Lea Brown played many roles: a gospel choir teacher, a promotions producer and the role she loved the most — being a mother. 

This was something that almost never happened. 

“Doctors told me you have to terminate the pregnancy because the baby won’t survive, and maybe neither will you…. and I said I’m more concerned with her living, than me living,” Brown stated about her treatment.

“I’m like, man, I wish I could have been in the room to watch her put her foot down like that. But I was. I was actually there! That is so, so inspiring to me,” Brown’s daughter Crimson Hochhalter said.

Brown decided on moving forward with treatment after she had her daughter, Crimson. Despite going through this rigorous treatment, she continued to go to work.

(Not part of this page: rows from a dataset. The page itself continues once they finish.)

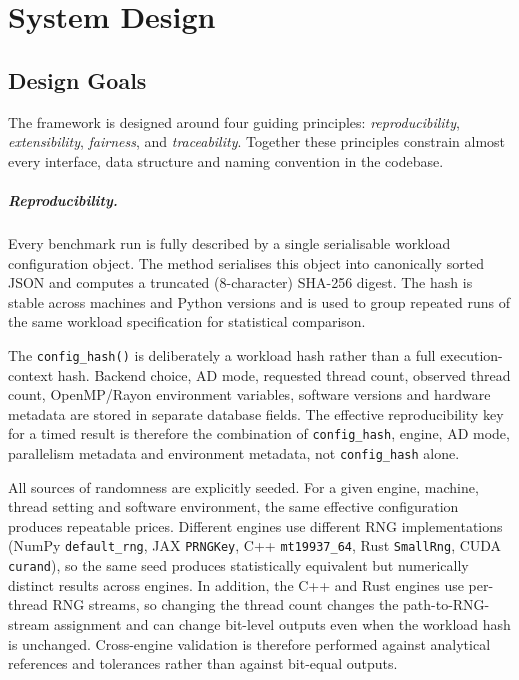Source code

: \chapter{System Design}
\label{chap:system-design}

\section{Design Goals}
\label{sec:design-goals}

The framework is designed around four guiding principles: \emph{reproducibility},
\emph{extensibility}, \emph{fairness}, and \emph{traceability}. Together these principles
constrain almost every interface, data structure and naming convention in the codebase.

\paragraph{Reproducibility.}
Every benchmark run is fully described by a single serialisable workload
configuration object. The  method serialises this object into
canonically sorted JSON and computes a truncated (8-character) SHA-256 digest. The
hash is stable across machines and Python versions and is used to group repeated
runs of the same workload specification for statistical comparison.

The \texttt{config\_hash()} is deliberately a workload hash rather than a full
execution-context hash. Backend choice, AD mode, requested thread count,
observed thread count, OpenMP/Rayon environment variables, software versions and
hardware metadata are stored in separate database fields. The effective
reproducibility key for a timed result is therefore the combination of
\texttt{config\_hash}, engine, AD mode, parallelism metadata and environment
metadata, not \texttt{config\_hash} alone.

All sources of randomness are explicitly seeded. For a given engine, machine,
thread setting and software environment, the same effective configuration
produces repeatable prices. Different engines use different RNG implementations
(NumPy \texttt{default\_rng}, JAX \texttt{PRNGKey}, C++ \texttt{mt19937\_64},
Rust \texttt{SmallRng}, CUDA \texttt{curand}), so the same seed produces
statistically equivalent but numerically distinct results across engines. In
addition, the C++ and Rust engines use per-thread RNG streams, so changing the
thread count changes the path-to-RNG-stream assignment and can change bit-level
outputs even when the workload hash is unchanged. Cross-engine validation is
therefore performed against analytical references and tolerances rather than
against bit-equal outputs.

“This has been going on for months. You come in every day. You do your job, you have a smile on your face. You never look like anything is wrong. I never knew. And I think the majority of the people that we work with don’t know that what you’re going through,” Mangarin-Scott explained in the original raw footage interview with Lea Brown.

Upon doing a story on breast cancer, Mangarin-Scott at 17 News created something that Crimson would be able to hold onto throughout her lifetime: a tape of her own mother’s advice. 

“It was really insane to sit there and watch her on the screen moving and talking and to know that she went out of her way to sit down with Robin in that moment and have this interview for, trying to make sure that she touched on questions that would be answered in a way that would be beneficial to me 20 years later down the road,” Hochhalter said.

In Mangarin-Scott’s original raw footage, Brown has a scary realization:

“Crimson is very likely to be diagnosed with breast cancer at an early age, just like I was. But what I want her to know is that my mom went through this. Her mom was going to screen everything that we can screen and protect her all the way, and it won’t be a surprise for her.”

She was right about the possibility. Crimson had the BRCA 1 and 2 genes.

To avoid the possibility of developing breast cancer, she had a double mastectomy at 24 years old. 

Led by the example of her mother — in the next few weeks, she’ll be turning the age that Brown was when she was first diagnosed.

“I am still just dumbfounded that she has been able to really impart those things on me while not being here physically. So I’m just commending her and thanking her constantly,” Hochhalter said.

Brown changed her daughter Crimson’s life through experience and knowledge, with a lot of it being witnessed off of a single VHS tape.

Without a doubt, her legacy lives on.